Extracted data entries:
╔══

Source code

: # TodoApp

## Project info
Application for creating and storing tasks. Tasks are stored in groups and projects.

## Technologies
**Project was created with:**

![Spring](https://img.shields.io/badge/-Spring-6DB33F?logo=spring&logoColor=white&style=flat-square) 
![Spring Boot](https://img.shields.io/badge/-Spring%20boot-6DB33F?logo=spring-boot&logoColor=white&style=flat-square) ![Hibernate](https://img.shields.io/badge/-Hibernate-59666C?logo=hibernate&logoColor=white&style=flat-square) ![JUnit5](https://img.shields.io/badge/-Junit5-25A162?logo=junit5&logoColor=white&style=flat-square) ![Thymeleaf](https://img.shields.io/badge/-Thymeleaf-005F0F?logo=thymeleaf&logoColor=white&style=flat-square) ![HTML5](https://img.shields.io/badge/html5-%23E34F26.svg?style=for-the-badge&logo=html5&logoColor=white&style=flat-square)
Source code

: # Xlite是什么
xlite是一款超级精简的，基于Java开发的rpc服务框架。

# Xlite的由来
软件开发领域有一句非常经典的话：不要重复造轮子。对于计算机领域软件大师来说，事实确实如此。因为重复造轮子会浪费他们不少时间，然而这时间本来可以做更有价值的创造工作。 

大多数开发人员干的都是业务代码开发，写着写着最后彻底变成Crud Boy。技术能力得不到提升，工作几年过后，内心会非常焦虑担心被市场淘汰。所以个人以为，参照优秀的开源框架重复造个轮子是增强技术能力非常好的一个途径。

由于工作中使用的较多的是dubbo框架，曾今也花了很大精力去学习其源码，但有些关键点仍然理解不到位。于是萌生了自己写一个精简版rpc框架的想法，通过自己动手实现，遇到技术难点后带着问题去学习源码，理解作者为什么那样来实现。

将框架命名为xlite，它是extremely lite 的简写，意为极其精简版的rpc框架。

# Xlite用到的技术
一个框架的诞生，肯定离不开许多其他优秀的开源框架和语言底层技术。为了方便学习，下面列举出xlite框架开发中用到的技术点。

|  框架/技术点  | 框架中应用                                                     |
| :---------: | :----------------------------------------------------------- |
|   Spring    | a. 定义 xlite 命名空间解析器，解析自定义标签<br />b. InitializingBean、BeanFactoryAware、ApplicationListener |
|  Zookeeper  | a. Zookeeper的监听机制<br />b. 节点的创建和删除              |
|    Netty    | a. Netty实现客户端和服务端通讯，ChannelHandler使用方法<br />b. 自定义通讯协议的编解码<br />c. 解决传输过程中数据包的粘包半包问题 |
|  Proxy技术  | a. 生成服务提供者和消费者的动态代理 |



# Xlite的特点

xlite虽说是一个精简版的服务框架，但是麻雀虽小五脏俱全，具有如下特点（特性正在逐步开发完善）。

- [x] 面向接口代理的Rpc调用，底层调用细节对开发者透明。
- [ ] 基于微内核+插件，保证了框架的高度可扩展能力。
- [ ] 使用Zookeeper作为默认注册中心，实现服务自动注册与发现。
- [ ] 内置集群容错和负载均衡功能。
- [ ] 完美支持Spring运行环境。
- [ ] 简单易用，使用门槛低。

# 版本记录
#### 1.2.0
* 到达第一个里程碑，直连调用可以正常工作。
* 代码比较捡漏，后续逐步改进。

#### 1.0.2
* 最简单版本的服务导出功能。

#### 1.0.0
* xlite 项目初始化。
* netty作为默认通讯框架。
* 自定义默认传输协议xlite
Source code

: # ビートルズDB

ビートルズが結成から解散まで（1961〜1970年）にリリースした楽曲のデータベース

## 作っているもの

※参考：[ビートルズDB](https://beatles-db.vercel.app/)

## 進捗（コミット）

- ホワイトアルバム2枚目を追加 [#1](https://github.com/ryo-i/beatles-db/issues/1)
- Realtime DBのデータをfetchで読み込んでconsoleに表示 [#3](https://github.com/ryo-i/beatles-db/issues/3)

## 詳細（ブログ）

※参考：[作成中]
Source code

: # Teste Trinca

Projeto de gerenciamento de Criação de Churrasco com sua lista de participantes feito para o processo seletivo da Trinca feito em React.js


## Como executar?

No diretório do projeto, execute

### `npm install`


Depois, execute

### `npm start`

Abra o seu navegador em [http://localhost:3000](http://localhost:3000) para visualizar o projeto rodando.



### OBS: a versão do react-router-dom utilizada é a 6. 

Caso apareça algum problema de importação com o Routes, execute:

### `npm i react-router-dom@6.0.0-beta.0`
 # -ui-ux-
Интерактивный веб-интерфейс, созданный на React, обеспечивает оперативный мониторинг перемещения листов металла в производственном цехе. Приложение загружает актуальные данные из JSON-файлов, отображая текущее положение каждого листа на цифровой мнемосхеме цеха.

╚══

◆ EXERCISE DETAILS
Down to the last line, reproduce the entries above precisely.

◆ ANSWER TO THIS PROBLEM
Source code

: # TodoApp

## Project info
Application for creating and storing tasks. Tasks are stored in groups and projects.

## Technologies
**Project was created with:**

![Spring](https://img.shields.io/badge/-Spring-6DB33F?logo=spring&logoColor=white&style=flat-square) 
![Spring Boot](https://img.shields.io/badge/-Spring%20boot-6DB33F?logo=spring-boot&logoColor=white&style=flat-square) ![Hibernate](https://img.shields.io/badge/-Hibernate-59666C?logo=hibernate&logoColor=white&style=flat-square) ![JUnit5](https://img.shields.io/badge/-Junit5-25A162?logo=junit5&logoColor=white&style=flat-square) ![Thymeleaf](https://img.shields.io/badge/-Thymeleaf-005F0F?logo=thymeleaf&logoColor=white&style=flat-square) ![HTML5](https://img.shields.io/badge/html5-%23E34F26.svg?style=for-the-badge&logo=html5&logoColor=white&style=flat-square)
Source code

: # Xlite是什么
xlite是一款超级精简的，基于Java开发的rpc服务框架。

# Xlite的由来
软件开发领域有一句非常经典的话：不要重复造轮子。对于计算机领域软件大师来说，事实确实如此。因为重复造轮子会浪费他们不少时间，然而这时间本来可以做更有价值的创造工作。 

大多数开发人员干的都是业务代码开发，写着写着最后彻底变成Crud Boy。技术能力得不到提升，工作几年过后，内心会非常焦虑担心被市场淘汰。所以个人以为，参照优秀的开源框架重复造个轮子是增强技术能力非常好的一个途径。

由于工作中使用的较多的是dubbo框架，曾今也花了很大精力去学习其源码，但有些关键点仍然理解不到位。于是萌生了自己写一个精简版rpc框架的想法，通过自己动手实现，遇到技术难点后带着问题去学习源码，理解作者为什么那样来实现。

将框架命名为xlite，它是extremely lite 的简写，意为极其精简版的rpc框架。

# Xlite用到的技术
一个框架的诞生，肯定离不开许多其他优秀的开源框架和语言底层技术。为了方便学习，下面列举出xlite框架开发中用到的技术点。

|  框架/技术点  | 框架中应用                                                     |
| :---------: | :----------------------------------------------------------- |
|   Spring    | a. 定义 xlite 命名空间解析器，解析自定义标签<br />b. InitializingBean、BeanFactoryAware、ApplicationListener |
|  Zookeeper  | a. Zookeeper的监听机制<br />b. 节点的创建和删除              |
|    Netty    | a. Netty实现客户端和服务端通讯，ChannelHandler使用方法<br />b. 自定义通讯协议的编解码<br />c. 解决传输过程中数据包的粘包半包问题 |
|  Proxy技术  | a. 生成服务提供者和消费者的动态代理 |



# Xlite的特点

xlite虽说是一个精简版的服务框架，但是麻雀虽小五脏俱全，具有如下特点（特性正在逐步开发完善）。

- [x] 面向接口代理的Rpc调用，底层调用细节对开发者透明。
- [ ] 基于微内核+插件，保证了框架的高度可扩展能力。
- [ ] 使用Zookeeper作为默认注册中心，实现服务自动注册与发现。
- [ ] 内置集群容错和负载均衡功能。
- [ ] 完美支持Spring运行环境。
- [ ] 简单易用，使用门槛低。

# 版本记录
#### 1.2.0
* 到达第一个里程碑，直连调用可以正常工作。
* 代码比较捡漏，后续逐步改进。

#### 1.0.2
* 最简单版本的服务导出功能。

#### 1.0.0
* xlite 项目初始化。
* netty作为默认通讯框架。
* 自定义默认传输协议xlite
Source code

: # ビートルズDB

ビートルズが結成から解散まで（1961〜1970年）にリリースした楽曲のデータベース

## 作っているもの

※参考：[ビートルズDB](https://beatles-db.vercel.app/)

## 進捗（コミット）

- ホワイトアルバム2枚目を追加 [#1](https://github.com/ryo-i/beatles-db/issues/1)
- Realtime DBのデータをfetchで読み込んでconsoleに表示 [#3](https://github.com/ryo-i/beatles-db/issues/3)

## 詳細（ブログ）

※参考：[作成中]
Source code

: # Teste Trinca

Projeto de gerenciamento de Criação de Churrasco com sua lista de participantes feito para o processo seletivo da Trinca feito em React.js


## Como executar?

No diretório do projeto, execute

### `npm install`


Depois, execute

### `npm start`

Abra o seu navegador em [http://localhost:3000](http://localhost:3000) para visualizar o projeto rodando.



### OBS: a versão do react-router-dom utilizada é a 6. 

Caso apareça algum problema de importação com o Routes, execute:

### `npm i react-router-dom@6.0.0-beta.0`
 # -ui-ux-
Интерактивный веб-интерфейс, созданный на React, обеспечивает оперативный мониторинг перемещения листов металла в производственном цехе. Приложение загружает актуальные данные из JSON-файлов, отображая текущее положение каждого листа на цифровой мнемосхеме цеха.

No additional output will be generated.